Andrade Renata, Silva Sérgio Henrique Godinho, Benedet Lucas, Mancini Marcelo, Lima Geraldo Jânio, Nascimento Kauan, Amaral Francisco Hélcio Canuto, Silva Douglas Ramos Guelfi, Ottoni Marta Vasconcelos, Carneiro Marco Aurélio Carbone, Curi Nilton
Dept. of Soil Science, Federal University of Lavras, P.O. Box 3037, 37200-900, Lavras, Minas Gerais, Brazil.
Agriculture Promotion Company, CAMPO, Lindolfo García Adjuto, 1000, 38606-026, Paracatu, Minas Gerais, Brazil.
Environ Res. 2023 Nov 1;236(Pt 1):116753. doi: 10.1016/j.envres.2023.116753. Epub 2023 Jul 26.
Farms use large quantities of fertilizers from many sources, making quality control a challenging task, as the traditional wet-chemistry analyses are expensive, time consuming and not environmentally-friendly. As an alternative, this work proposes the use of portable X-ray fluorescence (pXRF) spectrometry and machine learning algorithms for rapid and low-cost estimation of macro and micronutrient contents in mineral and organic fertilizers. Four machine learning algorithms were tested. Whole (i.e., as delivered by the manufacturer) (CP) and ground (AQ) samples (429 in total) were analyzed to test the effect of fertilizer granulometry in prediction performance. Model validation indicated highly accurate predictions of macro (N: R = 0.92; P: 0.97; K: 0.99; Ca: 0.94, Mg: 0.98; S: 0.96) and micronutrients (B: 0.99; Cu: 0.99; Fe: 0.98; Mn: 0.91; Zn: 0.94) for both organic and mineral fertilizers. RPD values ranged from 2.31 to 9.23 for AQ samples, and Random Forest and Cubist Regression were the algorithms with the best performances. Even samples analyzed as they were received from the manufacturer (i.e., no grinding) provided accurate predictions, which accelerate the confirmation of nutrient contents contained in fertilizers. Results demonstrated the potential of pXRF data coupled with machine learning algorithms to assess nutrient composition in both mineral and organic fertilizers with high accuracy, allowing for clean, fast and accurate quality control. Sensor-driven quality assessment of fertilizers improves soil and plant health, crop management efficiency and food security with a reduced environmental footprint.

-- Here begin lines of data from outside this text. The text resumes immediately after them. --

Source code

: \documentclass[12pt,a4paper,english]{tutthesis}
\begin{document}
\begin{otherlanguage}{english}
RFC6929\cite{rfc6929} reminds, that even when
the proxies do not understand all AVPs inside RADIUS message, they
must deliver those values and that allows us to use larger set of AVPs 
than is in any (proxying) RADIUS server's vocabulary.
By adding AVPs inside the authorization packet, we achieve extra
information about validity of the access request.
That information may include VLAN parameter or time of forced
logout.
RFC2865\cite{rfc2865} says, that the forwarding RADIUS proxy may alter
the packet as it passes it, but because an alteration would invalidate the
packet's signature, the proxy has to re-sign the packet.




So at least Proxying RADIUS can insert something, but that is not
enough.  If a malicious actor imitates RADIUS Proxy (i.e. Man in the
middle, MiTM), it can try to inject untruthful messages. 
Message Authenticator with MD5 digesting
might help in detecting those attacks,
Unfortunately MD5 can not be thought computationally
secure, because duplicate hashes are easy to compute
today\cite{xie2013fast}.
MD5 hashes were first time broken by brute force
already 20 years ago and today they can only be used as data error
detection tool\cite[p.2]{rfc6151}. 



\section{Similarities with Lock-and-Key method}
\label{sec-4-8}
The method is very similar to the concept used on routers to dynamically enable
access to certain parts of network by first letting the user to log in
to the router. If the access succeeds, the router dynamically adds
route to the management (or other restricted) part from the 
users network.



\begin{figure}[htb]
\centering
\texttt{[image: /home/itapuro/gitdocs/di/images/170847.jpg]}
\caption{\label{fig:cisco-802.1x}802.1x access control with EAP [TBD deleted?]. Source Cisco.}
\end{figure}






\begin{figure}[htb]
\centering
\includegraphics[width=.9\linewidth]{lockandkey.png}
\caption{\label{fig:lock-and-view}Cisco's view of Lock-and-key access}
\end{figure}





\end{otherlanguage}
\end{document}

农场使用大量来自多种来源的肥料,这使得质量控制成为一项具有挑战性的任务,因为传统的湿化学分析成本高、耗时且不环保。作为一种替代方法,这项工作提出使用便携式X射线荧光(pXRF)光谱法和机器学习算法来快速、低成本地估算矿物肥料和有机肥料中的大量和微量营养元素含量。测试了四种机器学习算法。分析了完整(即制造商提供的原样)(CP)和研磨后(AQ)的样本(共429个),以测试肥料粒度对预测性能的影响。模型验证表明,对于有机肥料和矿物肥料中的大量元素(氮:R = 0.92;磷:0.97;钾:0.99;钙:0.94;镁:0.98;硫:0.96)和微量元素(硼:0.99;铜:0.99;铁:0.98;锰:0.91;锌:0.94),预测高度准确。AQ样本的RPD值范围为2.31至9.23,随机森林和规则集回归是性能最佳的算法。即使是对从制造商处收到的原样(即未研磨)进行分析的样本,也能提供准确的预测,这加快了对肥料中营养成分的确认。结果表明,pXRF数据与机器学习算法相结合,有潜力高精度地评估矿物肥料和有机肥料中的营养成分,实现清洁、快速且准确的质量控制。基于传感器的肥料质量评估可改善土壤和植物健康、作物管理效率以及粮食安全,同时减少对环境的影响。